3) Jerk off to furry porn or gay anal creampie tubes until being kicked out of said cafe

4) Realize that you're a worthless sack of shit with nothing to show for in life besides a collection of cum-stained Tux and GNU Bull plush toys.

5) Buy rat poison and Cheetos or other cheesy snack

6) Sprinkle rat poison onto Cheetos or other cheesy snack

7) Eat and wait for inevitable death.

Anonymous said...

You forgot "shove cucumbers up your ass as you make racist and homophobic posts".

Anonymous said...

Imagine the scene he'll cause in public by shoving cucumbers where the sun don't shine. He'll get booted out of the cafe before having a chance to download those shitting dicknippled hentai shemale fox-skunk hybrids.

Anonymous said...

Oh deadwood...

Anonymous said...

^ Faggot Fail

Anonymous said...

My goodness. Everyone knows the gay mind is weak and fragile. But this guy going on about "deadwood" for three days now just shows how badly it got to him. I think it permanently broke him.

Anonymous said...

Sure, deadwood.

Anonymous said...

My goodness. Everyone knows the gay mind is weak and fragile. But this guy going on about "deadwood" for three days now just shows how badly it got to him. I think it permanently broke him.

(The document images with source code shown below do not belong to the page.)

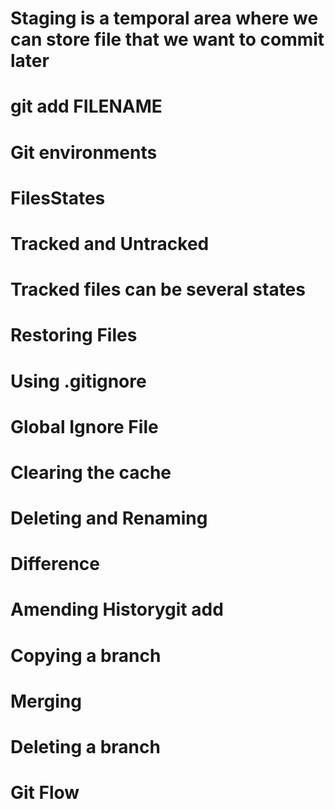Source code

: # Staging is a temporal area where we can store file that we want to commit later
# git add FILENAME
<!-- git add --all
git add -A
git add .
git commit -m "My first commit"
git remote add myrepo <repo url>

-->

# Git environments
<!-- Working env
Staging env
Commit -->
# FilesStates
# Tracked and Untracked
# Tracked files can be several states 
<!-- unmodified
modified
staged -->
# Restoring Files
<!-- git restore README.md
git restore .
git checkout . -->

# Using .gitignore
# Global Ignore File
<!-- git config --global core.excludesfile [file] -->
# Clearing the cache
<!-- git rm -r --cached . -->
# Deleting and Renaming
<!-- git rm index.html 
git restore --staged <file> -->
# Difference
<!-- git diff -->
<!-- git log --oneline -->
# Amending Historygit add 

<!-- git commit --amend -->
# Copying a branch
<!-- git switch -c NAME
# git chechout -b NAME -->

# Merging
<!-- git merge <branch> -->
# Deleting a branch
<!-- git branch --delete NAME
git branch -d NAME
git branch -b NAME -->

# Git Flow
<!-- Feature/fix branch
make changes
Merge to master
Delete old branch
[gitflow]: image.png -->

Shouldn't be a surprise. A man who's idea of getting lucky is taking a cock up the ass has to be mentally broken in the first place.

Anonymous said...

It seems deadwood and his sockpuppets have finally jouned this thread. He must be inbetween bottling up his ass pickles and mommy's tug job.

Anonymous said...

Knowing that he'll never reproduce without sticking his penis inside of a vagina is enough to shatter his diseased mind.

Anonymous said...

Sure, deadwood.

Anonymous said...

It seems deadwood and his sockpuppets have finally jouned this thread

Been waiting for three or four days for him to return, huh faggot? Bet he's been on your gay little brain all day and night. Constantly posting about him over and over. Guess you've found your dream man, right queer?

Anonymous said...

You were still responding to me in the old thread up to last night, deadwood. Guess you've started the furious F5 mashing in this thread now. How many gherkins have you fermented in your rectum so far today?

Anonymous said...

This post by Dieter is amusing in light of Linux Hater's post.


"It seems to me that somehow a major tenet of Linux has been overlooked:

CHOICE"

Anonymous said...

Linux gives you the choice to waste your time geting nothing done. Who can overlook that?

Anonymous said...

It also gives you the choice to dick punch a freetard.

Anonymous said...

Freetards are only good for rifle target practice, or ground up as dog food.

Anonymous said...

Shuttlecock's walled garden begins.

Anonymous said...

Wasn't Shuttlecock's Garden an old text adventure game on the BBC Micro?

Anonymous said...

You were still responding to me in the old thread up to last night, deadwood. Guess you've started the furious F5 mashing in this thread now. How many gherkins have you fermented in your rectum so far today?

lol, schooled.

Also, didn't ReactOS guy do that a while ago? I remember jokingly calling him out as deadwood a long time ago, and him reacting immediately by logging-in and posting a load of denials.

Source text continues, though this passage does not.